Esa neurosis de inexistencia pesa como manifestación del repudio que se le profesa. Hay una obsesión con el cuerpo sobre-sexualizado, con el ser lábil dispuesto al goce abierto, dado a una forma libidinal “perversa”, al que se desea y odia al unísono. En ese ser mutante –sobre todo en el transgénero– se manifiesta lo reprimido del orden patriarcal y su obsesión con lo acabado, lo fijo, lo definible.

En Cuba, un homosexual manifiesto suele ser considerado un emblema insoportable. Las culturas de la masculinidad nacional son sometidas a prueba cada vez que el nacido varón manifiesta inclinación por aquello tenido por delicado, grácil. La idea misma –que atraviesa la cultura de la revolución socialista– de un país viril e indoblegable que se prepara para la guerra con su enemigo histórico celebrando la dureza de carácter, consideraba inaceptable la “ambigüedad antropológica” del gay.

En plenos años 60, Nicolás Guillén se quejaba de que “algunos compañeros” consideraran ofrecer los buenos días, comportarse con cortesía o preocuparse por la apariencia personal, como “debilidades pequeño burguesas”. Según su parecer, ser revolucionario tenía que implicar necesariamente un carácter amable y educado, nunca lo contrario.

Este conflicto se mezcla en Cuba con la fuerte tradición de una cultura falocéntrica.

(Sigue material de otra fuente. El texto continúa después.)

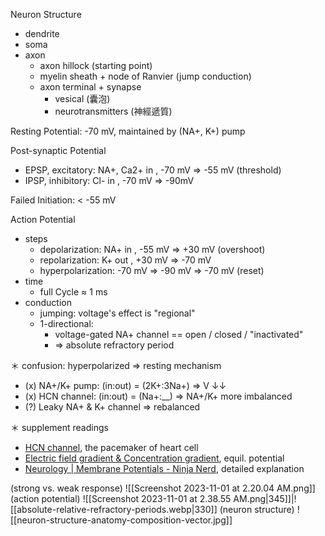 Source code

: 
Neuron Structure
- dendrite
- soma
- axon
	- axon hillock                     (starting point)
	- myelin sheath + node of Ranvier  (jump conduction)
	- axon terminal + synapse
		- vesical (囊泡)
		- neurotransmitters (神經遞質)

Resting Potential:  -70 mV,  maintained by (NA+, K+) pump

Post-synaptic Potential
- EPSP, excitatory:  NA+, Ca2+ in ,  -70 mV => -55 mV  (threshold)
- IPSP, inhibitory:  Cl- in       ,  -70 mV => -90mV

Failed Initiation:  < -55 mV

Action Potential
- steps
	- depolarization:     NA+ in ,  -55 mV => +30 mV  (overshoot)
	- repolarization:     K+ out ,  +30 mV => -70 mV
	- hyperpolarization:  -70 mV => -90 mV => -70 mV  (reset)
- time
	- full Cycle $\approx$ 1 ms 
- conduction
	- jumping:  voltage's effect is "regional"
	- 1-directional: 
		- voltage-gated NA+ channel == open / closed / "inactivated"
		- => absolute refractory period

＊ confusion:  hyperpolarized => resting mechanism
- (x) NA+/K+ pump: (in:out) = (2K+:3Na+)  =>  V ↓↓
- (x) HCN channel: (in:out) = (Na+:\_\_)  =>  NA+/K+ more imbalanced 
- (?) Leaky NA+ & K+ channel => rebalanced

＊ supplement readings
- [HCN channel](https://en.wikipedia.org/wiki/HCN_channel), the pacemaker of heart cell
- [Electric field gradient & Concentration gradient](https://www.youtube.com/watch?v=MplWXZTOk6o&list=PLJIs8ZcKXHUzZD6YqBrrLDJZAHmsg8exy&index=5), equil. potential
- [Neurology | Membrane Potentials - Ninja Nerd](https://www.youtube.com/watch?v=Jk_9IhHVOTk), detailed explanation

(strong vs. weak response)
![[Screenshot 2023-11-01 at 2.20.04 AM.png]]
(action potential)
![[Screenshot 2023-11-01 at 2.38.55 AM.png|345]]|![[absolute-relative-refractory-periods.webp|330]]
(neuron structure)
![[neuron-structure-anatomy-composition-vector.jpg]] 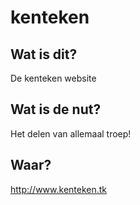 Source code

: kenteken
========

## Wat is dit?

De kenteken website 

## Wat is de nut?

Het delen van allemaal troep!

## Waar?

http://www.kenteken.tk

En la ciudad donde nací, en cierta época se tenía por motivo de orgullo el haber sido considerado “el pueblo más bebedor de Cuba”. El primer y máximo ritual de paso entre los varones de la familia de mi primera esposa consistía, a la hora de admitir al recién venido al redil de sus hembras, en poner ante sus ojos un vaso de ron y vigilar que fuera ingerido de un solo golpe. Toda la educación sentimental masculina pasaba por producir un sujeto homófobo.

Dentro de las culturas de disciplinamiento del cuerpo social cubano, no obstante, hay historias donde las prácticas de confinamiento de ese sujeto insoportable han manifestado abiertamente su esencia paradojal: el aislamiento funda también un estado bienhechor de seguridad y protección. De ahí que Villa Rosa sea el calificativo con que la significativa comunidad gay residente en Caibarién, al norte de Villa Clara, rebautizó un poblado adonde han ido a refugiarse y a encontrar cobijo.

Villa Rosa (2016), el documental que Lázaro J. González ha realizado sobre ese mundo, descubre el recorte de la realidad que es Caibarién, como presunto santuario donde los personajes reconocen sentirse en general aceptados y admitidos. Esto no sirve tanto a la argumentación como para ilustrar los escenarios de socialización en que se manifiestan. El favorito aquí, la preparación y celebración final de un carnaval acuático, es una peripecia que atraviesa el relato, y comenta uno de los ámbitos donde los gays de Caibarién participan de la cultura de las parrandas, los trabajos de plaza y las carrozas, tradicionales del poblado y de la región.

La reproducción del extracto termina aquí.